Yun Qi Li, Tuan Do, Evan Jones, Bernie Boscoe, Kevin Alfaro, Zooey Nguyen

TL;DR

This work treats galaxy evolution as physics-based ground truth to evaluate generative image models. It develops two conditional generative architectures, a denoising diffusion model (DDPM) and a variational autoencoder (CVAE), conditioned on redshift $z$, and introduces physics-inspired metrics (galaxy KL loss, galaxy-fitting loss, redshift loss) alongside standard IS/FID to quantify realism. Across a $z$-ranging galaxy dataset from Hyper Suprime-Cam, the DDPM generally outperforms the CVAE on physics-based metrics, especially at higher redshifts, though neither model reliably recovers the conditioned redshift or fully captures low-redshift diversity. The study demonstrates that physics-grounded evaluation can reveal strengths and limitations of generative models beyond human perceptual judgments, guiding future improvements in physics-aware image generation.

Abstract

Generative models producing images have enormous potential to advance discoveries across scientific fields and require metrics capable of quantifying the high dimensional output. We propose that astrophysics data, such as galaxy images, can test generative models with additional physics-motivated ground truths in addition to human judgment. For example, galaxies in the Universe form and change over billions of years, following physical laws and relationships that are both easy to characterize and difficult to encode in generative models. We build a conditional denoising diffusion probabilistic model (DDPM) and a conditional variational autoencoder (CVAE) and test their ability to generate realistic galaxies conditioned on their redshifts (galaxy ages). This is one of the first studies to probe these generative models using physically motivated metrics. We find that both models produce comparable realistic galaxies based on human evaluation, but our physics-based metrics are better able to discern the strengths and weaknesses of the generative models. Overall, the DDPM model performs better than the CVAE on the majority of the physics-based metrics. Ultimately, if we can show that generative models can learn the physics of galaxy evolution, they have the potential to unlock new astrophysical discoveries.

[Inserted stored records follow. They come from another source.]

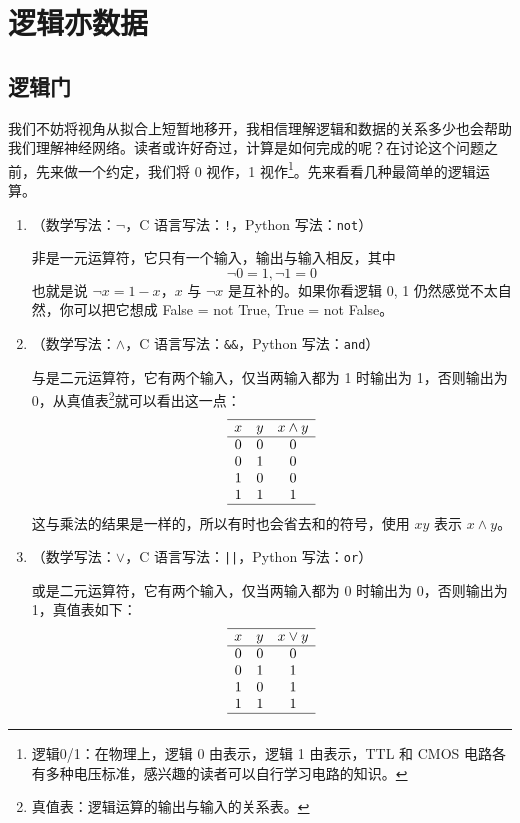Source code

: \section{逻辑亦数据}
\subsection{逻辑门}

我们不妨将视角从拟合上短暂地移开，我相信理解逻辑和数据的关系多少也会帮助我们理解神经网络。读者或许好奇过，计算是如何完成的呢？在讨论这个问题之前，先来做一个约定，我们将 0 视作，1 视作\footnote{逻辑0/1：在物理上，逻辑 0 由表示，逻辑 1 由表示，TTL 和 CMOS 电路各有多种电压标准，感兴趣的读者可以自行学习电路的知识。}。先来看看几种最简单的逻辑运算。

\begin{enumerate}
    \item {}（数学写法：$\neg$，C 语言写法：\texttt{!}，Python 写法：\texttt{not}）
    
    非是一元运算符，它只有一个输入，输出与输入相反，其中
    \[
        \neg 0 = 1, \neg 1 = 0
    \]
    也就是说 $\neg x = 1 - x$，$x$ 与 $\neg x$ 是互补的。如果你看逻辑 0, 1 仍然感觉不太自然，你可以把它想成 False = not True, True = not False。

    \item {}（数学写法：$\land$，C 语言写法：\texttt{\&\&}，Python 写法：\texttt{and}）
    
    与是二元运算符，它有两个输入，仅当两输入都为 1 时输出为 1，否则输出为 0，从真值表\footnote{真值表：逻辑运算的输出与输入的关系表。}就可以看出这一点：
    \[
        \begin{array}{ccc}
            \hline
            x & y & x \land y \\
            \hline
            0 & 0 & 0 \\
            0 & 1 & 0 \\
            1 & 0 & 0 \\
            1 & 1 & 1 \\
            \hline
        \end{array}
    \]
    这与乘法的结果是一样的，所以有时也会省去和的符号，使用 $xy$ 表示 $x \land y$。
    
    \item {}（数学写法：$\lor$，C 语言写法：\texttt{||}，Python 写法：\texttt{or}）
    
    或是二元运算符，它有两个输入，仅当两输入都为 0 时输出为 0，否则输出为 1，真值表如下：
    \[
        \begin{array}{ccc}
            \hline
            x & y & x \lor y \\
            \hline
            0 & 0 & 0 \\
            0 & 1 & 1 \\
            1 & 0 & 1 \\
            1 & 1 & 1 \\
            \hline
        \end{array}
    \]
\end{enumerate}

Using Galaxy Evolution as Source of Physics-Based Ground Truth for Generative Models

TL;DR

This work treats galaxy evolution as physics-based ground truth to evaluate generative image models. It develops two conditional generative architectures, a denoising diffusion model (DDPM) and a variational autoencoder (CVAE), conditioned on redshift , and introduces physics-inspired metrics (galaxy KL loss, galaxy-fitting loss, redshift loss) alongside standard IS/FID to quantify realism. Across a -ranging galaxy dataset from Hyper Suprime-Cam, the DDPM generally outperforms the CVAE on physics-based metrics, especially at higher redshifts, though neither model reliably recovers the conditioned redshift or fully captures low-redshift diversity. The study demonstrates that physics-grounded evaluation can reveal strengths and limitations of generative models beyond human perceptual judgments, guiding future improvements in physics-aware image generation.

Abstract

Generative models producing images have enormous potential to advance discoveries across scientific fields and require metrics capable of quantifying the high dimensional output. We propose that astrophysics data, such as galaxy images, can test generative models with additional physics-motivated ground truths in addition to human judgment. For example, galaxies in the Universe form and change over billions of years, following physical laws and relationships that are both easy to characterize and difficult to encode in generative models. We build a conditional denoising diffusion probabilistic model (DDPM) and a conditional variational autoencoder (CVAE) and test their ability to generate realistic galaxies conditioned on their redshifts (galaxy ages). This is one of the first studies to probe these generative models using physically motivated metrics. We find that both models produce comparable realistic galaxies based on human evaluation, but our physics-based metrics are better able to discern the strengths and weaknesses of the generative models. Overall, the DDPM model performs better than the CVAE on the majority of the physics-based metrics. Ultimately, if we can show that generative models can learn the physics of galaxy evolution, they have the potential to unlock new astrophysical discoveries.
Paper Structure (22 sections, 11 equations, 14 figures, 1 table)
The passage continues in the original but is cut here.